Conrad worries a new encampment nearby, where people do drugs and things can get unruly, will attract the attention of police. He and his camp mates allow guests from time to time, like his friend Geneviève. Conrad hosts group dinners, too, cooking up a storm on the grill. He buys his food from grocery stores with the money he makes collecting cans.
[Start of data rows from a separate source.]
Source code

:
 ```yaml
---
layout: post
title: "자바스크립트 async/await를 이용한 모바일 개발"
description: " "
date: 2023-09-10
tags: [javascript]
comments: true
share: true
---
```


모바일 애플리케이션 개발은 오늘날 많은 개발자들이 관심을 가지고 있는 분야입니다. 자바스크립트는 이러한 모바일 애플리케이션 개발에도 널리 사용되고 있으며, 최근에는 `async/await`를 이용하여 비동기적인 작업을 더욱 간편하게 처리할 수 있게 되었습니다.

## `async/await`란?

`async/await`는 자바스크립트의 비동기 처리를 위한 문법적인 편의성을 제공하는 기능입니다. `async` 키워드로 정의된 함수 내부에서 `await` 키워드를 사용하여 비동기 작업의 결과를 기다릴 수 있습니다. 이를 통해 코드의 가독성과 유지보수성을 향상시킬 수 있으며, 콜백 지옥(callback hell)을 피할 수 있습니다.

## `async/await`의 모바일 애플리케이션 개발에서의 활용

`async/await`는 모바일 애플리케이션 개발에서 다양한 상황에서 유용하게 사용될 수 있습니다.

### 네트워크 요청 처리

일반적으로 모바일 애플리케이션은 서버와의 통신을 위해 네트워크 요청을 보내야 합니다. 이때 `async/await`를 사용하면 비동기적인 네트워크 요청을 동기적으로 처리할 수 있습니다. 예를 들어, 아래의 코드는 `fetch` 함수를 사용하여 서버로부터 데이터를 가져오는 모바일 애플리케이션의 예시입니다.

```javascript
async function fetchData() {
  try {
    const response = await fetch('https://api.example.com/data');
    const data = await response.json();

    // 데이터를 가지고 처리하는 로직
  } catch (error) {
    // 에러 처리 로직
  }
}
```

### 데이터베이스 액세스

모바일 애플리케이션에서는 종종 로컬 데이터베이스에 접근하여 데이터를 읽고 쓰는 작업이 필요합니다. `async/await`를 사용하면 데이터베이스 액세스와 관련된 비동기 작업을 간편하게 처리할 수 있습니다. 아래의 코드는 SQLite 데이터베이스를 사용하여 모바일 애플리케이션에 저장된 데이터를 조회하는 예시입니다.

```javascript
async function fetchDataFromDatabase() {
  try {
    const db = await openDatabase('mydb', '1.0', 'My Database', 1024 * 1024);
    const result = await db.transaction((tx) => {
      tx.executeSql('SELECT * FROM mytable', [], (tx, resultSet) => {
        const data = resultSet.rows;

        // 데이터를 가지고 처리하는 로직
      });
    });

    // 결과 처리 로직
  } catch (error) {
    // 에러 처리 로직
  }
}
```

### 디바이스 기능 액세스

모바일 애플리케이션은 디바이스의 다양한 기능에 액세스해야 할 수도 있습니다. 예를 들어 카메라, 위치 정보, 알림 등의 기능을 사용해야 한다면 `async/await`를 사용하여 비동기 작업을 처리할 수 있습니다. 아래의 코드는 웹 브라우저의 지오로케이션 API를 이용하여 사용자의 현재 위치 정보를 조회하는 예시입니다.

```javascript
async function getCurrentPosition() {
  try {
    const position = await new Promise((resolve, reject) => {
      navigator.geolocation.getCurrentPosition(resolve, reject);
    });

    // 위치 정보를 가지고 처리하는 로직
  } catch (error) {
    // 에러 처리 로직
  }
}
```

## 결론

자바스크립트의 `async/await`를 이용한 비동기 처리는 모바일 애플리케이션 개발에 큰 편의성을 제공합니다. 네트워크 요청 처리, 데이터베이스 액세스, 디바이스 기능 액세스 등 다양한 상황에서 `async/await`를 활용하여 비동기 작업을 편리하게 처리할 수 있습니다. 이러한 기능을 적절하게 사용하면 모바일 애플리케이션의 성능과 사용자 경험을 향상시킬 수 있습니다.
“I take care of everybody. People who are on the streets, they’re like me so I help them.” He prefers braving the elements, even the Quebec winters, to staying in a shelter, where nights can be restless and rowdy. Before pitching his tent here, Conrad stayed in a shelter near Mont-Royal Metro station. During the pandemic, the place got busy and he’d already been there a while, so he opted to leave.
Conrad says he’s been homeless for five or six years. He moved out of an apartment his stepmother had been helping him pay for when her payments stopped coming and he didn’t want to ask anymore. “I said, ‘I don’t need you guys. No problem: tent, camping, sleeping bag. I don’t mind.’”
He adds: “I like being alone. I’m a rebel.”